## Try it
One number is the whole answer: the tally of lines in the records below that contain "members".

----

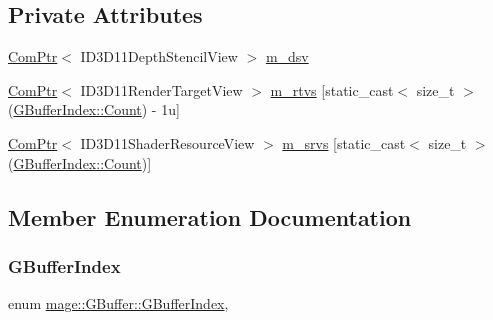 \subsection*{Private Attributes}
\begin{DoxyCompactItemize}
\item 
\hyperlink{namespacemage_ae74f374780900893caa5555d1031fd79}{Com\+Ptr}$<$ I\+D3\+D11\+Depth\+Stencil\+View $>$ \hyperlink{structmage_1_1_g_buffer_a75ef598ba704be52788b7d6c9efe26e7}{m\+\_\+dsv}
\item 
\hyperlink{namespacemage_ae74f374780900893caa5555d1031fd79}{Com\+Ptr}$<$ I\+D3\+D11\+Render\+Target\+View $>$ \hyperlink{structmage_1_1_g_buffer_a323230c320cc2de8ec9e2fb7aea45e92}{m\+\_\+rtvs} \mbox{[}static\+\_\+cast$<$ size\+\_\+t $>$(\hyperlink{structmage_1_1_g_buffer_a72f0fc0f46052fdc9872c48c57894607ae93f994f01c537c4e2f7d8528c3eb5e9}{G\+Buffer\+Index\+::\+Count}) -\/ 1u\mbox{]}
\item 
\hyperlink{namespacemage_ae74f374780900893caa5555d1031fd79}{Com\+Ptr}$<$ I\+D3\+D11\+Shader\+Resource\+View $>$ \hyperlink{structmage_1_1_g_buffer_aec49b46758c36b8963a53e709a89bb0e}{m\+\_\+srvs} \mbox{[}static\+\_\+cast$<$ size\+\_\+t $>$(\hyperlink{structmage_1_1_g_buffer_a72f0fc0f46052fdc9872c48c57894607ae93f994f01c537c4e2f7d8528c3eb5e9}{G\+Buffer\+Index\+::\+Count})\mbox{]}
\end{DoxyCompactItemize}


\subsection{Member Enumeration Documentation}
\hypertarget{structmage_1_1_g_buffer_a72f0fc0f46052fdc9872c48c57894607}{}\label{structmage_1_1_g_buffer_a72f0fc0f46052fdc9872c48c57894607} 
\subsubsection{\texorpdfstring{G\+Buffer\+Index}{GBufferIndex}}
{\footnotesize\ttfamily enum \hyperlink{structmage_1_1_g_buffer_a72f0fc0f46052fdc9872c48c57894607}{mage\+::\+G\+Buffer\+::\+G\+Buffer\+Index}\hspace{0.3cm}{\ttfamily [strong]}, {\ttfamily [private]}}

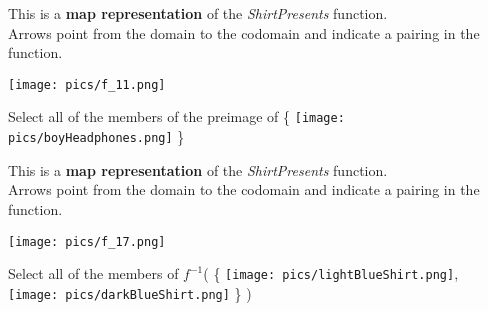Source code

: \documentclass{ximera}
\author{Lee Wayand}
\begin{document}
\begin{exercise}


This is a \textbf{map representation} of the \textit{ShirtPresents} function. \\

Arrows point from the domain to the codomain and indicate a pairing in the function.

\begin{image}
\texttt{[image: pics/f\_11.png]}
\end{image}



Select all of the members of the preimage of \huge\{ \texttt{[image: pics/boyHeadphones.png]} \huge\}



\begin{selectAll}
\end{selectAll}



\end{exercise}















\begin{exercise}


This is a \textbf{map representation} of the \textit{ShirtPresents} function. \\

Arrows point from the domain to the codomain and indicate a pairing in the function.

\begin{image}
\texttt{[image: pics/f\_17.png]}
\end{image}



Select all of the members of $f^{-1}$\huge( \huge\{ \texttt{[image: pics/lightBlueShirt.png]}, \texttt{[image: pics/darkBlueShirt.png]} \huge\} \huge)



\begin{selectAll}
\end{selectAll}



\end{exercise}
\end{document}
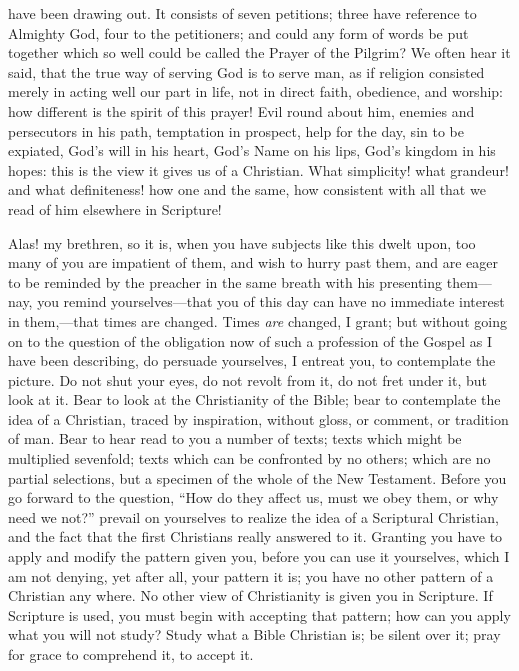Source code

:have been drawing out. It consists of seven petitions; three have
reference to Almighty God, four to the petitioners; and could any form
of words be put together which so well could be called the Prayer of
the Pilgrim? We often hear it said, that the true way of serving God
is to serve man, as if religion consisted merely in acting well our
part in life, not in direct faith, obedience, and worship: how
different is the spirit of this prayer! Evil round about him, enemies
and persecutors in his path, temptation in prospect, help for the day,
sin to be expiated, God's will in his heart, God's Name on his lips,
God's kingdom in his hopes: this is the view it gives us of a
Christian. What simplicity! what grandeur! and what definiteness! how
one and the same, how consistent with all that we read of him
elsewhere in Scripture!

Alas! my brethren, so it is, when you have subjects like this dwelt
upon, too many of you are impatient of them, and wish to hurry past
them, and are eager to be reminded by the preacher in the same breath
with his presenting them—nay, you remind yourselves—that you of
this day can have no immediate interest in them,—that times are
changed. Times \emph{are} changed, I grant; but without going on to
the question of the obligation now of such a profession of the Gospel
as I have been describing, do persuade yourselves, I entreat you, to
contemplate the picture. Do not shut your eyes, do not revolt from it,
do not fret under it, but look at it. Bear to look at the Christianity
of the Bible; bear to contemplate the idea of a Christian, traced by
inspiration, without gloss, or comment, or tradition of man. Bear
to
hear read to you a number of texts; texts which might be multiplied
sevenfold; texts which can be confronted by no others; which are no
partial selections, but a specimen of the whole of the New Testament.
Before you go forward to the question, ``How do they affect us,
must we obey them, or why need we not?'' prevail on yourselves to
realize the idea of a Scriptural Christian, and the fact that the
first Christians really answered to it. Granting you have to apply and
modify the pattern given you, before you can use it yourselves, which
I am not denying, yet after all, your pattern it is; you have no other
pattern of a Christian any where. No other view of Christianity is
given you in Scripture. If Scripture is used, you must begin with
accepting that pattern; how can you apply what you will not study?
Study what a Bible Christian is; be silent over it; pray for grace to
comprehend it, to accept it.

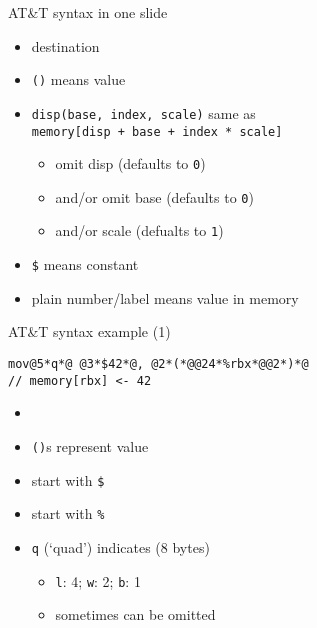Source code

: \begin{frame}{AT\&T syntax in one slide}
    \begin{itemize}
    \item destination 
    \item {\tt ()} means value 
    \item {\tt disp(base, index, scale)} same as \\ {\tt memory[disp + base + index * scale]}
        \begin{itemize}
        \item omit disp (defaults to {\tt 0})
        \item and/or omit base (defaults to {\tt 0})
        \item and/or scale (defualts to {\tt 1})
        \end{itemize}
    \item {\tt \$} means constant
    \item plain number/label means value in memory
    \end{itemize}
\end{frame}

\begin{frame}[fragile,label=att2e1]{AT\&T syntax example (1)}
\begin{lstlisting}
mov@5*q*@ @3*$42*@, @2*(*@@24*%rbx*@@2*)*@
// memory[rbx] <- 42
\end{lstlisting}
    \begin{itemize}
    \item {}
    \item {\tt ()}s represent value \myemph<2>{in memory}
    \item {} start with {\tt \$}
    \item {} start with {\tt \%}
    \item {\tt q} (`quad') indicates  (8 bytes)
    \begin{itemize}\item {\tt l}: 4; {\tt w}: 2; {\tt b}: 1
                   \item sometimes can be omitted\end{itemize}
    \end{itemize}
\end{frame}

----

## Written solution
2